* [WHAT NEEDS TO BE DONE] The lines from the start of the records through the one containing "(Of course, you" are to be transcribed exactly, and nothing else.

* [STUDY MATERIAL]
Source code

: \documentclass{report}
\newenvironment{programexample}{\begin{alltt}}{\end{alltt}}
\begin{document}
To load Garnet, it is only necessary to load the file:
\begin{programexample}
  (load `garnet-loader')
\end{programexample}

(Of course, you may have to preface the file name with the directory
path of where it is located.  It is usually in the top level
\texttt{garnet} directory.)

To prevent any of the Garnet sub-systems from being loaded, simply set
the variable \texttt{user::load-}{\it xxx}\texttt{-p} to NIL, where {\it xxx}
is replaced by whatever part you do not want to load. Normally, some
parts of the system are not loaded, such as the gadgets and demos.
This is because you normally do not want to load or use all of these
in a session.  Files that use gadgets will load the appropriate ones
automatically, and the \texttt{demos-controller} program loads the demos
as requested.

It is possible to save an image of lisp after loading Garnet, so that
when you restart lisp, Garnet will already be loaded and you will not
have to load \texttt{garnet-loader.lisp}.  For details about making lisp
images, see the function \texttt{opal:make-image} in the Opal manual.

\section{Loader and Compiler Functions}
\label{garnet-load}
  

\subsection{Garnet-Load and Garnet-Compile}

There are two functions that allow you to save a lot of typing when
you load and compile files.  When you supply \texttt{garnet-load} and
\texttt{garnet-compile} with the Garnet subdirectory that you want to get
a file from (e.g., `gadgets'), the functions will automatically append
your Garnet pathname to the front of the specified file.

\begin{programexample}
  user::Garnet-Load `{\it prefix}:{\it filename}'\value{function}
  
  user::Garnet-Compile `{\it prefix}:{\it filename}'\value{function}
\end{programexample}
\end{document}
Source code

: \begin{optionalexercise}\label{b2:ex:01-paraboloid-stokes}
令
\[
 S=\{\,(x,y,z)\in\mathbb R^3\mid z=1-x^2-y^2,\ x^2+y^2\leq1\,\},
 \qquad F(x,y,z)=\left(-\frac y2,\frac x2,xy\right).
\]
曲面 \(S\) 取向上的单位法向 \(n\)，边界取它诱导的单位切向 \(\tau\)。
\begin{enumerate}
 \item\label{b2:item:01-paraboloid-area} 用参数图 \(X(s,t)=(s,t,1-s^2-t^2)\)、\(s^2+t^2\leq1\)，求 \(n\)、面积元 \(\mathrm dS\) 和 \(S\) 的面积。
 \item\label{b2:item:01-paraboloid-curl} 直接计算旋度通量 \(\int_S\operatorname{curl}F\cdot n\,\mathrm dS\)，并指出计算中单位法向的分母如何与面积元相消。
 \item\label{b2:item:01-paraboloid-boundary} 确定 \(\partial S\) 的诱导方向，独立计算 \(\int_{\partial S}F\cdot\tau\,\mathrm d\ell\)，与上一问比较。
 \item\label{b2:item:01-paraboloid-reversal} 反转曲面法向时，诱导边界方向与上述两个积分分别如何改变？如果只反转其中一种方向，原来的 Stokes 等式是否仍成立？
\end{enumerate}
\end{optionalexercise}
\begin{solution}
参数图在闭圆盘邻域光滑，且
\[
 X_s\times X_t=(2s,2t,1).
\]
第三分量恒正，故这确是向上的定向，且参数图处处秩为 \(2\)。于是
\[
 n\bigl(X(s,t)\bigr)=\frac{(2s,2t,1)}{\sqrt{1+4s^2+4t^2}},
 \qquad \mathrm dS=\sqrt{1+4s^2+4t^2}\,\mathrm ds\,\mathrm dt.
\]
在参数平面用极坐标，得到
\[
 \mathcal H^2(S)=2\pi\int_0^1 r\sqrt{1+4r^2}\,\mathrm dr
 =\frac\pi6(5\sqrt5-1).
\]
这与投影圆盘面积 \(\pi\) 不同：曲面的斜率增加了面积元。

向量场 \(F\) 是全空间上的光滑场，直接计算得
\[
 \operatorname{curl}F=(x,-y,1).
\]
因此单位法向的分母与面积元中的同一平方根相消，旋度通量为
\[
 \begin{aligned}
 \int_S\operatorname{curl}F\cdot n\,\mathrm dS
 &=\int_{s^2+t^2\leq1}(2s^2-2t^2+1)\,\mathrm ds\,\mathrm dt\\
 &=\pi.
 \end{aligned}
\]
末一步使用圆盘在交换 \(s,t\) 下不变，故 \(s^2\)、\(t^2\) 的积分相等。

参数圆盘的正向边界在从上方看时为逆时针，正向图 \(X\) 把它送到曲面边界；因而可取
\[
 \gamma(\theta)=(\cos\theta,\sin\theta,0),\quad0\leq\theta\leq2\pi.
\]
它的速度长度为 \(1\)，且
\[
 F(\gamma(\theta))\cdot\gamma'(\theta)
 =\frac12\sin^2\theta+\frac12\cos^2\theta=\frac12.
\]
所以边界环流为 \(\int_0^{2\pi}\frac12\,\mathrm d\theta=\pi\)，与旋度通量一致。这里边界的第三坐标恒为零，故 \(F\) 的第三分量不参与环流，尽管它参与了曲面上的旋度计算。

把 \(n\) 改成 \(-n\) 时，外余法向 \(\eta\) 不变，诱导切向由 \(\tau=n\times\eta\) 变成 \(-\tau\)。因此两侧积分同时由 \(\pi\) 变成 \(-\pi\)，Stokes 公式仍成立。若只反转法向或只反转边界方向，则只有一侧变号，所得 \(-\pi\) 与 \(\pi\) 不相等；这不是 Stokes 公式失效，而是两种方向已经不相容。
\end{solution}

* [SOLUTION TO THE EXERCISE]
Source code

: \documentclass{report}
\newenvironment{programexample}{\begin{alltt}}{\end{alltt}}
\begin{document}
To load Garnet, it is only necessary to load the file:
\begin{programexample}
  (load `garnet-loader')
\end{programexample}

(Of course, you may have to preface the file name with the directory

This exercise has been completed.